Na koniec pamiętać również trzeba, że interes prawny w rozumieniu art. 189 z reguły nie zachodzi wtedy, gdy osoba zainteresowana może w innej drodze, np. w procesie o świadczenie, o ukształtowanie prawa lub stosunku prawnego, a nawet w drodze orzeczenia o charakterze deklaratywnym, osiągnąć w pełni ochronę swych praw (por. np. orzeczenia SN z dnia 13 kwietnia 1965 r., II CR 266/64, opubl. OSPiKA Nr 6-8/1966 poz. 166; z dnia 18 grudnia 1968 r., I PR 290/68, opubl. Biul. SN Nr 6/1969 poz. 106, z dnia 6 czerwca 1997 r., II CKN 201/97, niepubl oraz z dnia 21 stycznia 1998 r., II CKN 572/97, niepubl.). W największym stopniu uwidacznia się to w razie gdy przysługuje możliwość wytoczenia powództwa o zasądzenie, które jest właśnie taką inną formą ochrony praw powoda, wykluczającą istnienie interesu prawnego po stronie powoda w wytoczeniu powództwa o ustalenie (por. wyrok SN z 19 grudnia 1997 r., II CKN 526/97, nie publ.). Oczywiście dotyczy to też sytuacji kiedy ta ochrona jest możliwa na gruncie powództw skierowanych przeciwko stronie procesu poszukującej ochrony (por. wyrok Sądu Apelacyjnego w Katowicach z dnia 10 października 2013 r., I ACa 620/13, opubl. LEX nr 1394205). Jak wskazał Sąd Najwyższy postępowanie cywilne oparte jest na założeniu, że realizacja praw na drodze sądowej powinna być celowa i możliwie prosta, udzielana bez mnożenia postępowań. Założenie to realizuje wymaganie wykazania interesu prawnego w wypadku żądania ustalenia istnienia (nieistnienia) stosunku prawnego lub prawa i przyjęcie jako zasady, że możliwość uzyskania skuteczniejszej ochrony w drodze innego powództwa podważa interes prawny w żądaniu ustalenia (por. wyrok SN z dnia 15 maja 2013 r., sygn. III CSK 254/12). Innymi słowy o interesie prawnym można mówić wówczas, gdy po pierwsze, nie istnieje inny środek prawny, przy użyciu którego powód uzyskać może skuteczną ochronę prawną, a po drugie, orzeczenie ustalające wydane w oparciu o art. 189 k.p.c. taką skuteczną ochronę prawną powodowi zapewni.
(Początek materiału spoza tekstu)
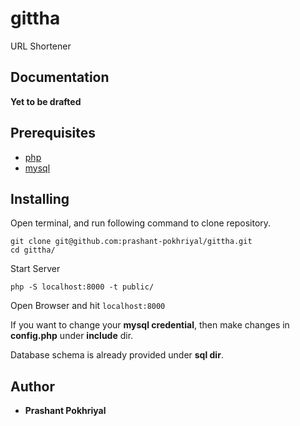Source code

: # gittha
URL Shortener


## Documentation

**Yet to be drafted**

## Prerequisites
- [php](https://php.net)
- [mysql](https://dev.mysql.com/)

## Installing
Open terminal, and run following command to clone repository.
```
git clone git@github.com:prashant-pokhriyal/gittha.git
cd gittha/
```

Start Server
```
php -S localhost:8000 -t public/
```
Open Browser and hit `localhost:8000`

If you want to change your **mysql credential**, then make changes in **config.php** under **include** dir.

Database schema is already provided under **sql dir**.
## Author

* **Prashant Pokhriyal**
Tymczasem na gruncie badanej sprawy ewidentnie okazało się, że skarżący kwestionuje warunki ubezpieczenia. Dokładnie rzecz biorąc działania powoda były nakierowane na wyeliminowanie z umowy niezadawalających go zapisów, przy czym realizacja tego zamiaru odbyła się przy użyciu nieadekwatnej w tym przypadku instytucji prawnej statuowanej w treści art. 189 k.p.c.
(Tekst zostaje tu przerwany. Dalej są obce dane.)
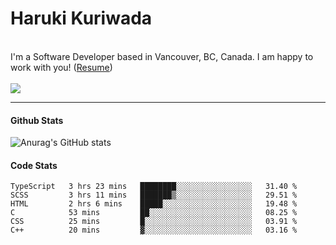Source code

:  # Haruki Kuriwada 
 <br/>
 I'm a Software Developer based in Vancouver, BC, Canada. I am happy to work with you! (<a href="https://docs.google.com/document/d/1oy0KFkAIEDdaN0KtgwNnSvFJkX0toXE1P4VLIS8YCGo/edit?usp=sharing">Resume</a>)
<br/><br/>

<img src="https://img.shields.io/github/followers/kuri-sun?label=follwers&style=social"> 

<hr />

#### Github Stats
![Anurag's GitHub stats](https://github-readme-stats.vercel.app/api?username=kuri-sun&hide=contribs,prs&theme=tokyonight)

#### Code Stats
<!--START_SECTION:waka-->

```text
TypeScript   3 hrs 23 mins   ████████░░░░░░░░░░░░░░░░░   31.40 %
SCSS         3 hrs 11 mins   ███████▒░░░░░░░░░░░░░░░░░   29.51 %
HTML         2 hrs 6 mins    █████░░░░░░░░░░░░░░░░░░░░   19.48 %
C            53 mins         ██░░░░░░░░░░░░░░░░░░░░░░░   08.25 %
CSS          25 mins         █░░░░░░░░░░░░░░░░░░░░░░░░   03.91 %
C++          20 mins         ▓░░░░░░░░░░░░░░░░░░░░░░░░   03.16 %
```

<!--END_SECTION:waka-->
Z powyższych względów Sąd Okręgowy uznał, iż apelacja nie zawiera uzasadnionych zarzutów mogących podważyć stanowisko Sądu Rejonowego, a tym samym jako bezzasadna podlega oddaleniu na podstawie art. 385 k.p.c., o czym orzeczono w pkt 1 sentencji.

Z kolei ujęte w pkt 2 rozstrzygnięcie o kosztach postępowania odwoławczego zapadło w oparciu o art. 98 § 1 k.p.c. w zw. z art. 391 § 1 k.p.c. Wywiedziona przez powoda apelacja nie ostała się w żadnej części, wobec czego w całości przegrał sprawę, co przemawiało za obciążeniem go kosztami poniesionymi przez przeciwnika w związku z korzystaniem z fachowej pomocy prawnej. Rozmiar tejże należności w kwocie 450 zł ustalono poprzez odwołanie się do § 10 ust 1 pkt 1 w zw. z § 2 pkt 3 rozporządzenia Ministra Sprawiedliwości z dnia 22 października 2015 r. w sprawie opłat za czynności radców prawnych (tekst jednolity Dz. U. z 2018 r. poz. 265).